Segment Open

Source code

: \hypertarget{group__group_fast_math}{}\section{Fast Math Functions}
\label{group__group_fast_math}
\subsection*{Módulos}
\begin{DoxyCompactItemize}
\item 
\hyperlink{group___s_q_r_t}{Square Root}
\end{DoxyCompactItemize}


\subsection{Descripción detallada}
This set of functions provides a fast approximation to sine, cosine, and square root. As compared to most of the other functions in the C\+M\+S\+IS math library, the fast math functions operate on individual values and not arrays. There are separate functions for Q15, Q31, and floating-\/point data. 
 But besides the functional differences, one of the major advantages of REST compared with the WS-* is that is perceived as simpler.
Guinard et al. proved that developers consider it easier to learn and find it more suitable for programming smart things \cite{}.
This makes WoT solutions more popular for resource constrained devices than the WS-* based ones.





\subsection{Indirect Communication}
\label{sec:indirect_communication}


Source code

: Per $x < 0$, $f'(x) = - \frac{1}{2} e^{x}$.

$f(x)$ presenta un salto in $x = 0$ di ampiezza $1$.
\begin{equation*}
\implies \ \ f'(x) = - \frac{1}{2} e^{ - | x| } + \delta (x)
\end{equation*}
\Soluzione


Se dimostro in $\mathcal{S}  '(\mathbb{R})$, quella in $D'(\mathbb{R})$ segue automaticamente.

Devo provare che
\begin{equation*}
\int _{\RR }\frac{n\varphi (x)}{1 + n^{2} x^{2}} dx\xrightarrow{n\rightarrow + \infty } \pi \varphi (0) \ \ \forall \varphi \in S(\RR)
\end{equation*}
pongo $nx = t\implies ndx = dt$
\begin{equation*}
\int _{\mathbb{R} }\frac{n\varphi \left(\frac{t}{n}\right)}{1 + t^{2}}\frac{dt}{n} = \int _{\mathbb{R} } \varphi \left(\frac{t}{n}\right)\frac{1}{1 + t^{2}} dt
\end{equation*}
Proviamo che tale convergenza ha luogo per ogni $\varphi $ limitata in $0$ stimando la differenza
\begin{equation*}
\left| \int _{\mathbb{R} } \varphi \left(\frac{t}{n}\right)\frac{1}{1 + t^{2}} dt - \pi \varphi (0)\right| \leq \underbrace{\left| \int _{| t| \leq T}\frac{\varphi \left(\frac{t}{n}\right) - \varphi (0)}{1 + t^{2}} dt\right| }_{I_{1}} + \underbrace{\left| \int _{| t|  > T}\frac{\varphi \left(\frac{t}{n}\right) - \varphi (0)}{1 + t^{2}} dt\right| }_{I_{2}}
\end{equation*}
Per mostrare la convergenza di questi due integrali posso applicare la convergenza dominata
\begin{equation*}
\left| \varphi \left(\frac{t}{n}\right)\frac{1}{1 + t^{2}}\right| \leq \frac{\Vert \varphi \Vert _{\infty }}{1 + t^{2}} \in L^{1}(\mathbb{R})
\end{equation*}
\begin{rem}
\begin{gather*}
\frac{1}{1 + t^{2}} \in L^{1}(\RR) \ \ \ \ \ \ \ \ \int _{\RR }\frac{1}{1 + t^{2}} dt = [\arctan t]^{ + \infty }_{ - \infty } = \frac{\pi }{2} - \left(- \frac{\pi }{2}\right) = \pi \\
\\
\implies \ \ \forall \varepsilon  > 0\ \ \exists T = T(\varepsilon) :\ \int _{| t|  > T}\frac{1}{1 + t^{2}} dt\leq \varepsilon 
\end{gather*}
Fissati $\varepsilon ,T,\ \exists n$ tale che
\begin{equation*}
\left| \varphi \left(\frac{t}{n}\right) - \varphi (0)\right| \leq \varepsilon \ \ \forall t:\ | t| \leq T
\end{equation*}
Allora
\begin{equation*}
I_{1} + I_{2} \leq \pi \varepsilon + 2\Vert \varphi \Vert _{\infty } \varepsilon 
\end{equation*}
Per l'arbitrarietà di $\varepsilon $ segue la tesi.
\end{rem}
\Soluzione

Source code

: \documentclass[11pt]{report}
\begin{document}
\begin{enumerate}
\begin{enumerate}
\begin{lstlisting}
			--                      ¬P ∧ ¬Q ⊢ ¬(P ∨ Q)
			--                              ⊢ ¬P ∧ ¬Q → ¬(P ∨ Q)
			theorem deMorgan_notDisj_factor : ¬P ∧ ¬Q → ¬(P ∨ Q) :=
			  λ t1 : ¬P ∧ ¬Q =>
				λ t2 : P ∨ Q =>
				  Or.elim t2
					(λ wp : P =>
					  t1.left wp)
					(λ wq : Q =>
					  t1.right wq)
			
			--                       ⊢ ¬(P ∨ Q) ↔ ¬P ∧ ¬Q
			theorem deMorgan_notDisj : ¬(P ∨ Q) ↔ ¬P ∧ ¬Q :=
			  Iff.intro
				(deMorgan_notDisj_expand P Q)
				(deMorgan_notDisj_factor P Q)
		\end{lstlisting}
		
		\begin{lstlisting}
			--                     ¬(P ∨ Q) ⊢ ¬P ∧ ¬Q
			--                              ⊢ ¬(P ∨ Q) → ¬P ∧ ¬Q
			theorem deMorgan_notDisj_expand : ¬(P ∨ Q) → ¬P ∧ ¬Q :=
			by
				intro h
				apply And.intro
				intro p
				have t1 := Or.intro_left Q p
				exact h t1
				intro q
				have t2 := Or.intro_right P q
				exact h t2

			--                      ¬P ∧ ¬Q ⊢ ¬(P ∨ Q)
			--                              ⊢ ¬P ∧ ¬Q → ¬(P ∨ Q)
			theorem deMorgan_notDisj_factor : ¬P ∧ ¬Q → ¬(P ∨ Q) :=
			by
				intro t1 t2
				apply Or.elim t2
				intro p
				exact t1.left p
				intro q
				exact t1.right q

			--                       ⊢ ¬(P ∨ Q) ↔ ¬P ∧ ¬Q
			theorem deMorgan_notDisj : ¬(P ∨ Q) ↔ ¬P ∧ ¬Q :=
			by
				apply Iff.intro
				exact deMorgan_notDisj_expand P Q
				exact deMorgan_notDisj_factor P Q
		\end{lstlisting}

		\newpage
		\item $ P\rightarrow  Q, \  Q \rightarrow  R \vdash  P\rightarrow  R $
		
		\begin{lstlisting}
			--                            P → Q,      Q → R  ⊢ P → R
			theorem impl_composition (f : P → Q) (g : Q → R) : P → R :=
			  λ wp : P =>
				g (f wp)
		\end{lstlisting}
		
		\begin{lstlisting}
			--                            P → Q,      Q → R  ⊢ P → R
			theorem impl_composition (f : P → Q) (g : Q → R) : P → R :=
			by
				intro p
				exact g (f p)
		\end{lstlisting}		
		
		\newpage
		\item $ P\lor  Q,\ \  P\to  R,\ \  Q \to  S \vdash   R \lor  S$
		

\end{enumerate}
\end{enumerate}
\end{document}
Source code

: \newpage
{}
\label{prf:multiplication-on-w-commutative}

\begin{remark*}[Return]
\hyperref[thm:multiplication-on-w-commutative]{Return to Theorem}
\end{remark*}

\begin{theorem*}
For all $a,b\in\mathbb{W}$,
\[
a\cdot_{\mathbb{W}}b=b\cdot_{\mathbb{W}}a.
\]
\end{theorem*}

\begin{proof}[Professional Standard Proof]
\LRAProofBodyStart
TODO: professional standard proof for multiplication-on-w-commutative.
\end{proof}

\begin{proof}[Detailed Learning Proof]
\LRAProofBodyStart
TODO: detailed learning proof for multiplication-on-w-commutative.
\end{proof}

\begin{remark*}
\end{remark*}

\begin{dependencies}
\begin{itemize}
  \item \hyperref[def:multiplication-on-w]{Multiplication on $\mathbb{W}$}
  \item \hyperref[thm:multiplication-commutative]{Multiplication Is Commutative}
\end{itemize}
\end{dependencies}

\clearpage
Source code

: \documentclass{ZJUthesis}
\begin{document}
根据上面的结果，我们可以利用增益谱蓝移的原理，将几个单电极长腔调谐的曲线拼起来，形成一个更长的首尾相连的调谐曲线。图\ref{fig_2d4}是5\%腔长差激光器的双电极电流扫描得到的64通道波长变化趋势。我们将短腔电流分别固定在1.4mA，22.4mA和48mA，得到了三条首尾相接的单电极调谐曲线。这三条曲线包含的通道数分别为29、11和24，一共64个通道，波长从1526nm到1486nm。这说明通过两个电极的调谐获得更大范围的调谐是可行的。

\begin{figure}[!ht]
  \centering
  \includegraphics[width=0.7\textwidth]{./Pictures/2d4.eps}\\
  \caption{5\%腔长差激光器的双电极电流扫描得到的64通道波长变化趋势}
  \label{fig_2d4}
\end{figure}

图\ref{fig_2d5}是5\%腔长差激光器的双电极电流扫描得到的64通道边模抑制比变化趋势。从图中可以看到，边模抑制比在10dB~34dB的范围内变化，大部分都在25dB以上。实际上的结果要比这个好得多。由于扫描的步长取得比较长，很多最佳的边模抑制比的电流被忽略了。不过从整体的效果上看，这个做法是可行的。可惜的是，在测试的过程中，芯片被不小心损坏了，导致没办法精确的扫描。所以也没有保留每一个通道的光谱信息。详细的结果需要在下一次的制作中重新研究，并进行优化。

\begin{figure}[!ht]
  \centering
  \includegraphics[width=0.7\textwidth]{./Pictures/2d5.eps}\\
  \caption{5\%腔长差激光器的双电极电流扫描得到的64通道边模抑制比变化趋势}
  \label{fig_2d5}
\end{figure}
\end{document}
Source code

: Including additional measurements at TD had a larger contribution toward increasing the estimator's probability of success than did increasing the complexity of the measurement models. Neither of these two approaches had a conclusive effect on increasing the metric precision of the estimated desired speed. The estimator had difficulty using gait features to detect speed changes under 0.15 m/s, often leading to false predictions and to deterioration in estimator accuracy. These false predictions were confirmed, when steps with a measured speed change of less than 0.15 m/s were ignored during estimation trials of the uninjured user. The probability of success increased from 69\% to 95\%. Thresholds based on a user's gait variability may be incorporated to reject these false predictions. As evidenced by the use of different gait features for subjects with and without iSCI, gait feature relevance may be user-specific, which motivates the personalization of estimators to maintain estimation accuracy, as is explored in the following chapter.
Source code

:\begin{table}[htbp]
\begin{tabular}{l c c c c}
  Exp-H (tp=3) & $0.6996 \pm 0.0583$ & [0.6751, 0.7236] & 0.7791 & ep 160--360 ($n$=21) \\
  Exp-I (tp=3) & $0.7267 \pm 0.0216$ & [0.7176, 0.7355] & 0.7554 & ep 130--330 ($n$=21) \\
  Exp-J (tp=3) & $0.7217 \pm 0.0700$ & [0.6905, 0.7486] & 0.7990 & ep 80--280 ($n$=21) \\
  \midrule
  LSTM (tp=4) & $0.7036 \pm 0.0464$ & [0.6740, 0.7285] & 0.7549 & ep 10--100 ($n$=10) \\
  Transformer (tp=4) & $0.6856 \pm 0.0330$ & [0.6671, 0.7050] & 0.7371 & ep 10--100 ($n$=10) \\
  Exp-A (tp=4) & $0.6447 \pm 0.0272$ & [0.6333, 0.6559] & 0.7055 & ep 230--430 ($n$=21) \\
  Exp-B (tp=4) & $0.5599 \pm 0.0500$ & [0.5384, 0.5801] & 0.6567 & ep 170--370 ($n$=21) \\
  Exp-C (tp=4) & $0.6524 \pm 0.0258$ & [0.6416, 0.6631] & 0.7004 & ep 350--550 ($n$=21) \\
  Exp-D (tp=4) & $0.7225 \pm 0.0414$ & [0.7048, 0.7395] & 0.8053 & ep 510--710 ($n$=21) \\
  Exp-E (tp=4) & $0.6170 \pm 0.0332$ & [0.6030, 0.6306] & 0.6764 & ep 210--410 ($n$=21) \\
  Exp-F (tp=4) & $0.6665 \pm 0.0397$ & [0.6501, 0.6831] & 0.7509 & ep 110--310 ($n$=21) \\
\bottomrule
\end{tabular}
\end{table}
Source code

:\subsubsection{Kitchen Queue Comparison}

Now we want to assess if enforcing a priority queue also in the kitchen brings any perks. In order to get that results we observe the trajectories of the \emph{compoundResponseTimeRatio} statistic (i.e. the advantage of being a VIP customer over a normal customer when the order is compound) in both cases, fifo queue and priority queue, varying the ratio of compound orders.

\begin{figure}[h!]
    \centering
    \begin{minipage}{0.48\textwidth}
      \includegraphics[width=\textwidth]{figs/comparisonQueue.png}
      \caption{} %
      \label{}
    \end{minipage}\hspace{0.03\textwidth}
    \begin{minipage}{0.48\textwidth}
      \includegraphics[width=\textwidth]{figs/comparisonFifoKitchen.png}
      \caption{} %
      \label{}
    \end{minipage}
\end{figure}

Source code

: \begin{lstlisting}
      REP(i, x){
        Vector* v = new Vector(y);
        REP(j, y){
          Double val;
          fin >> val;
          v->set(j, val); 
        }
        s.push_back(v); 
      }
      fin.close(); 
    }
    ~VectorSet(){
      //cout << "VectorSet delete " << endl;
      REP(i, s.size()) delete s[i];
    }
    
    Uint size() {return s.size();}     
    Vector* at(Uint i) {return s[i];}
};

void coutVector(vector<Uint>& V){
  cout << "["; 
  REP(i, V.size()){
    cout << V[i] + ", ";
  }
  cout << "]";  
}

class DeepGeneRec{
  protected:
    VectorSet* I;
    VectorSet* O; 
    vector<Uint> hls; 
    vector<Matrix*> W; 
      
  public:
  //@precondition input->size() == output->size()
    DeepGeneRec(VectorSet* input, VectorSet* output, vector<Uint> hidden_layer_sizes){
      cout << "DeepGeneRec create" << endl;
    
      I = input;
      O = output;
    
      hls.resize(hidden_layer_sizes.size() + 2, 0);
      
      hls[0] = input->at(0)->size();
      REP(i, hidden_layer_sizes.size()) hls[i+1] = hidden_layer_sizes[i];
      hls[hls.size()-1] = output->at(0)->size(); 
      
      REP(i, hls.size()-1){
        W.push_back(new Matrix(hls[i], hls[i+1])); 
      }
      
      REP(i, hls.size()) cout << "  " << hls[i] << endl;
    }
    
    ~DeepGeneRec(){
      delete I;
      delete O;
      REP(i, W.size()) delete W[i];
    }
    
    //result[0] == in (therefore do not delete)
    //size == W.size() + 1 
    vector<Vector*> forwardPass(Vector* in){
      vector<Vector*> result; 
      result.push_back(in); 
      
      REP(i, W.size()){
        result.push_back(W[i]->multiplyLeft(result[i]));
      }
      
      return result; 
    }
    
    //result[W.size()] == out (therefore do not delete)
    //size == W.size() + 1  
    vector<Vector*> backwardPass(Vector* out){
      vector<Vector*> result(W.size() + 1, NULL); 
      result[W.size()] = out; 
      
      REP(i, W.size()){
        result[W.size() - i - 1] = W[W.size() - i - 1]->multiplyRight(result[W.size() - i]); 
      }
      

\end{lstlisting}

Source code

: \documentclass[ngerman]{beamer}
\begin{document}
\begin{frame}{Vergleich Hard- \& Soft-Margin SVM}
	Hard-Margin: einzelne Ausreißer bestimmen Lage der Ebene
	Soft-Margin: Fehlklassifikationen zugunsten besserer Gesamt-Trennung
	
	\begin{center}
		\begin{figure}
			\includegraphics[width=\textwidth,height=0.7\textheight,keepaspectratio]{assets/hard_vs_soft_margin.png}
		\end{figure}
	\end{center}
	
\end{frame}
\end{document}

Segment Closed

> [WORK TO BE COMPLETED] Copy every line of the data above in which the string "endl" appears.

> [WORKED SOLUTION]
      //cout << "VectorSet delete " << endl;
      cout << "DeepGeneRec create" << endl;
      REP(i, hls.size()) cout << "  " << hls[i] << endl;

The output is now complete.